The interplay of ODD and RAD is not discussed any place I’ve found so far, so I can interpret it my own way. There is a well-described dynamic about little kids whose dearly beloved parent is gone for some reason -- illness, travel, whatever -- and at first the little one mourns and grieves, but then becomes resolute and when the parent returns will not respond. They turn their face away. “The hell with you. I don’t know you.” I can understand that in a family where parents quarrel and one disappears for days or weeks -- even years -- RAD is the only sensible response. There’s no use being stubborn and defiant if the other is not even present.
Bob Scriver, when he wanted to get rid of someone (employee, lover, wife or even child), never straightforwardly asked them to leave. Instead, he escalated his demands. I would master some impossible task, but he would just make the next one more difficult until I went ODD and finally RAD. The truth was that he couldn’t stand taking blame -- he thought it would result in catastrophe -- so he managed to convert the situation into being all the other guy’s fault. To him it was survival. I think this is a very common pattern, which is why it’s worth reflection, and possibly a close literary account. (I just watched “The Forsythe Saga,” which is a similar sequence, a rigid upper-class Brit set of standards so internalized that it destroys a man named Soames. He becomes more and more demanding and it becomes more and more impossible.)

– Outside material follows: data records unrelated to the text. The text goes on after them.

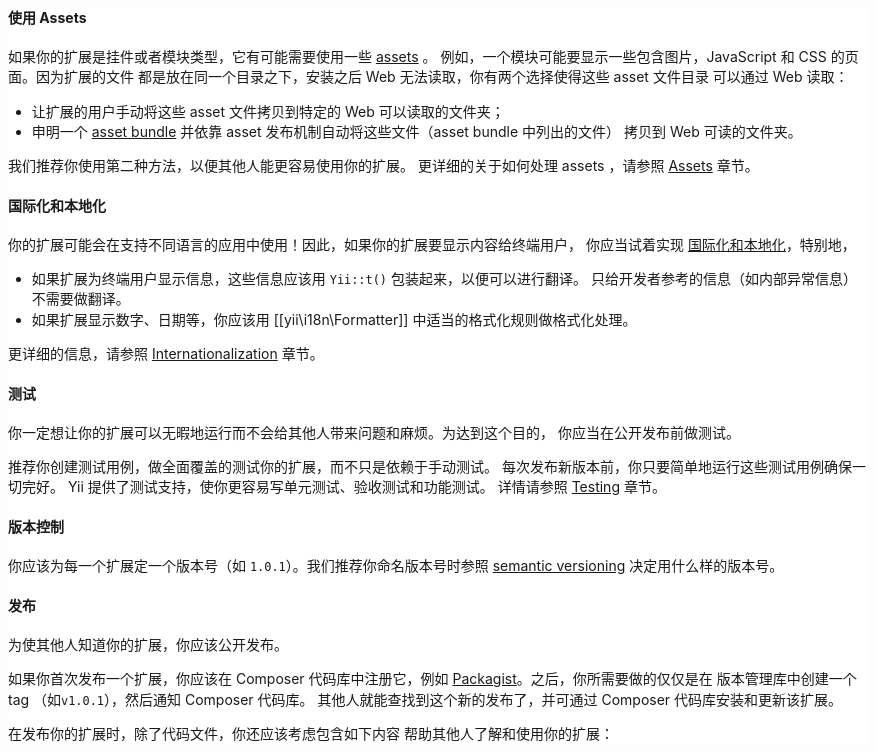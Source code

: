 
#### 使用 Assets <span id="using-assets"></span>

如果你的扩展是挂件或者模块类型，它有可能需要使用一些 [assets](structure-assets.md) 。
例如，一个模块可能要显示一些包含图片，JavaScript 和 CSS 的页面。因为扩展的文件
都是放在同一个目录之下，安装之后 Web 无法读取，你有两个选择使得这些 asset 文件目录
可以通过 Web 读取：

- 让扩展的用户手动将这些 asset 文件拷贝到特定的 Web 可以读取的文件夹；
- 申明一个 [asset bundle](structure-assets.md) 并依靠 asset 发布机制自动将这些文件（asset bundle 中列出的文件）
  拷贝到 Web 可读的文件夹。

我们推荐你使用第二种方法，以便其他人能更容易使用你的扩展。
更详细的关于如何处理 assets ，请参照 [Assets](structure-assets.md) 章节。


#### 国际化和本地化 <span id="i18n-l10n"></span>

你的扩展可能会在支持不同语言的应用中使用！因此，如果你的扩展要显示内容给终端用户，
你应当试着实现 [国际化和本地化](tutorial-i18n.md)，特别地，

- 如果扩展为终端用户显示信息，这些信息应该用 `Yii::t()` 
  包装起来，以便可以进行翻译。
  只给开发者参考的信息（如内部异常信息）不需要做翻译。
- 如果扩展显示数字、日期等，你应该用 [[yii\i18n\Formatter]] 
  中适当的格式化规则做格式化处理。

更详细的信息，请参照 [Internationalization](tutorial-i18n.md) 章节。


#### 测试 <span id="testing"></span>

你一定想让你的扩展可以无暇地运行而不会给其他人带来问题和麻烦。为达到这个目的，
你应当在公开发布前做测试。

推荐你创建测试用例，做全面覆盖的测试你的扩展，而不只是依赖于手动测试。
每次发布新版本前，你只要简单地运行这些测试用例确保一切完好。
Yii 提供了测试支持，使你更容易写单元测试、验收测试和功能测试。
详情请参照 [Testing](test-overview.md) 章节。


#### 版本控制 <span id="versioning"></span>

你应该为每一个扩展定一个版本号（如 `1.0.1`）。我们推荐你命名版本号时参照
[semantic versioning](http://semver.org) 决定用什么样的版本号。


#### 发布 <span id="releasing"></span>

为使其他人知道你的扩展，你应该公开发布。

如果你首次发布一个扩展，你应该在 Composer 代码库中注册它，例如
[Packagist](https://packagist.org/)。之后，你所需要做的仅仅是在
版本管理库中创建一个 tag （如`v1.0.1`），然后通知 Composer 代码库。
其他人就能查找到这个新的发布了，并可通过 Composer 代码库安装和更新该扩展。

在发布你的扩展时，除了代码文件，你还应该考虑包含如下内容
帮助其他人了解和使用你的扩展：
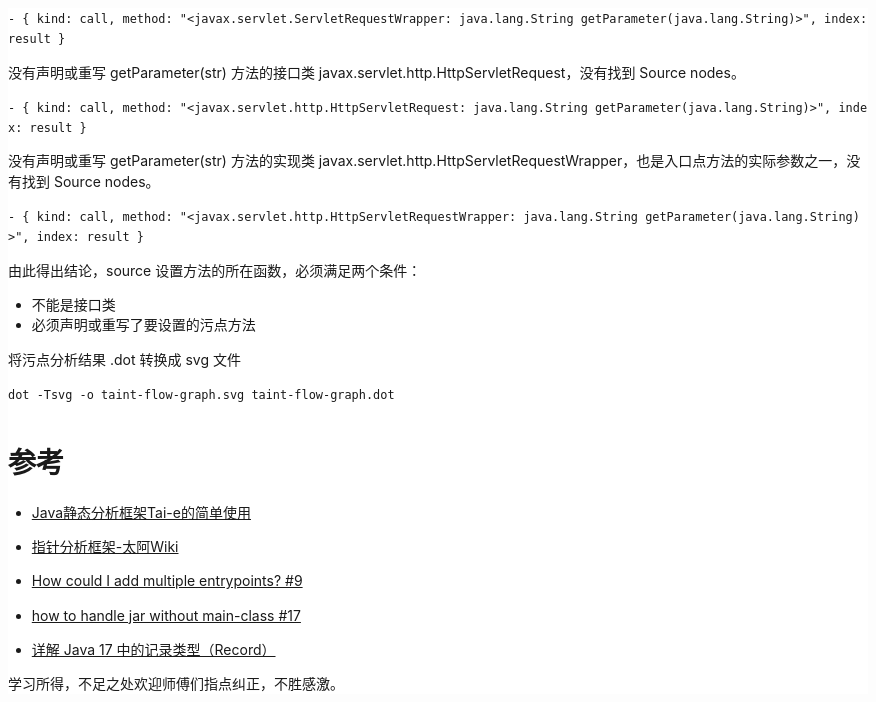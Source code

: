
 ```plain
- { kind: call, method: "<javax.servlet.ServletRequestWrapper: java.lang.String getParameter(java.lang.String)>", index: result }
```

没有声明或重写 getParameter(str) 方法的接口类 javax.servlet.http.HttpServletRequest，没有找到 Source nodes。

```plain
- { kind: call, method: "<javax.servlet.http.HttpServletRequest: java.lang.String getParameter(java.lang.String)>", index: result }
```

没有声明或重写 getParameter(str) 方法的实现类 javax.servlet.http.HttpServletRequestWrapper，也是入口点方法的实际参数之一，没有找到 Source nodes。

```plain
- { kind: call, method: "<javax.servlet.http.HttpServletRequestWrapper: java.lang.String getParameter(java.lang.String)>", index: result }
```

由此得出结论，source 设置方法的所在函数，必须满足两个条件：

-   不能是接口类
-   必须声明或重写了要设置的污点方法

将污点分析结果 .dot 转换成 svg 文件

```plain
dot -Tsvg -o taint-flow-graph.svg taint-flow-graph.dot
```

# 参考

-   [Java静态分析框架Tai-e的简单使用](https://y4er.com/posts/simple-use-of-the-java-static-analysis-framework-tai-e/)
    
-   [指针分析框架-太阿Wiki](https://github.com/pascal-lab/Tai-e/wiki/Pointer-Analysis-Framework#an-example-of-plugin)
    
-   [How could I add multiple entrypoints? #9](https://github.com/pascal-lab/Tai-e/issues/9)
-   [how to handle jar without main-class #17](https://github.com/pascal-lab/Tai-e/issues/17)
-   [详解 Java 17 中的记录类型（Record）](https://www.zhihuclub.com/181597.shtml)

学习所得，不足之处欢迎师傅们指点纠正，不胜感激。
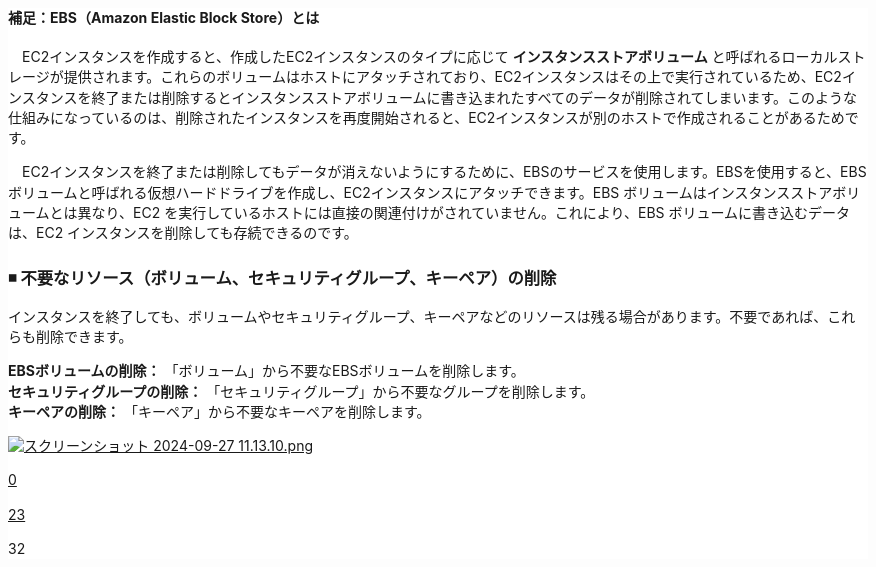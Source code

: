 #### 補足：EBS（Amazon Elastic Block Store）とは

　EC2インスタンスを作成すると、作成したEC2インスタンスのタイプに応じて **インスタンスストアボリューム** と呼ばれるローカルストレージが提供されます。これらのボリュームはホストにアタッチされており、EC2インスタンスはその上で実行されているため、EC2インスタンスを終了または削除するとインスタンスストアボリュームに書き込まれたすべてのデータが削除されてしまいます。このような仕組みになっているのは、削除されたインスタンスを再度開始されると、EC2インスタンスが別のホストで作成されることがあるためです。

　EC2インスタンスを終了または削除してもデータが消えないようにするために、EBSのサービスを使用します。EBSを使用すると、EBSボリュームと呼ばれる仮想ハードドライブを作成し、EC2インスタンスにアタッチできます。EBS ボリュームはインスタンスストアボリュームとは異なり、EC2 を実行しているホストには直接の関連付けがされていません。これにより、EBS ボリュームに書き込むデータは、EC2 インスタンスを削除しても存続できるのです。

### ◾️ 不要なリソース（ボリューム、セキュリティグループ、キーペア）の削除

インスタンスを終了しても、ボリュームやセキュリティグループ、キーペアなどのリソースは残る場合があります。不要であれば、これらも削除できます。

**EBSボリュームの削除：** 「ボリューム」から不要なEBSボリュームを削除します。  
**セキュリティグループの削除：** 「セキュリティグループ」から不要なグループを削除します。  
**キーペアの削除：** 「キーペア」から不要なキーペアを削除します。

[![スクリーンショット 2024-09-27 11.13.10.png](https://qiita-image-store.s3.ap-northeast-1.amazonaws.com/0/3748502/746f0cf4-f088-270a-a49c-57c756fd6a30.png)](https://qiita-user-contents.imgix.net/https%3A%2F%2Fqiita-image-store.s3.ap-northeast-1.amazonaws.com%2F0%2F3748502%2F746f0cf4-f088-270a-a49c-57c756fd6a30.png?ixlib=rb-4.0.0&auto=format&gif-q=60&q=75&s=161e7ae345e2f89b43c2df2b8f0d6571)

[0](https://qiita.com/1998_i-airi/items/#comments)

[23](https://qiita.com/1998_i-airi/items/c8b84b4ea5743376dd18/likers)

32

Many “syndromes” that people might try to address with therapy -- hoping to make the person stop being a pain in the butt -- can be a good fit and even a force for good. My RAD makes it easy for me to sit here day after day. I even interpret my obstinate defiance tendencies as helpful in resisting medical Prairie Princesses intent on making me conform to the bell curve they learned instead of the “long tail” that is where I live.
The key to survival for both individual and group is NOT conformity but “fittingness.” But people in the long tail must watch out for rocking chairs.